Dive Brief:
- Sanofi announced on Tuesday that the company had commercially launched Afrezza inhaled insulin in the U.S.
- Afrezza was co-developed with MannKind and will be the only inhaled insulin product available in America.
- The big question is the product's commercial viability. Previous iterations of inhaled insulin haven't turned out to be very popular (although Sanofi points out that Afrezza is far more conventient to use than the infamous Pfizer product Exubera, which patients complained was clunky and awkward to use).
Dive Insight:
Industry watchers don't have particularly high expectations for Afrezza.
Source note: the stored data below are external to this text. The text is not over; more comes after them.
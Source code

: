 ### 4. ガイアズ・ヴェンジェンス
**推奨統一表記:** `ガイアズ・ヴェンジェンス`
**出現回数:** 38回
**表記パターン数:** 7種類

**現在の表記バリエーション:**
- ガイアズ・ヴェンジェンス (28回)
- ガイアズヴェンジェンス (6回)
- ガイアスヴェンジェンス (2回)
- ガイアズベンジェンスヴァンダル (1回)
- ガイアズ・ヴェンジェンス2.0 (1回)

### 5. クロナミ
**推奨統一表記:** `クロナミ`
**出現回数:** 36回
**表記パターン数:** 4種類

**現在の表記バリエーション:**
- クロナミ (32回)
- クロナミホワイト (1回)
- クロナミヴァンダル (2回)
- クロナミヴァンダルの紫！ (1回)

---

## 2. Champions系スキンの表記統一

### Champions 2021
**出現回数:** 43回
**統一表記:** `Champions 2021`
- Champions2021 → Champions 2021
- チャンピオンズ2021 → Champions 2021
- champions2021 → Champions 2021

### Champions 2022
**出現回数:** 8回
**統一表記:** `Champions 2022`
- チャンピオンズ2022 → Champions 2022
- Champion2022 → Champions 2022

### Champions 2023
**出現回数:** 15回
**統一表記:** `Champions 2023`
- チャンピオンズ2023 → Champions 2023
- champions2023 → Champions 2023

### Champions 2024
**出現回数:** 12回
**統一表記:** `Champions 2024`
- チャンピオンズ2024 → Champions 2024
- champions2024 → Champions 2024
According to CNBC, Thomson Reuters Cortellis analysts predict sales of $182 million per year by 2019 (Afrezza is priced at $7.54 for 12 daily doses).
Many had even questioned how committed Sanofi was to Afrezza, given the company's noted silence on announcing a commercial launch date during the JP Morgan Healthcare Conference last month (the diabetes franchise part of Sanofi's investor presentation focused almost exclusively on the upcoming glargine product Toujeo). But in an interview with BioPharma Dive at JPM, Sanofi EVP Pascale Witz said that Afrezza is meant for a very different market while Toujeo heralds the next gold standard of injectable insulin.
"Afrezza, inhaled insulin, as much as we work on convincing patients to move into insulin, some patients are very resistant to insulin," said Witz. The product, then, is only really meant for people who can't stand the thought of an injection. The question is: Just how big is that market? And will doctors be sufficiently impressed by the product's delivery mechanism to recommend it to certain diabetic patients?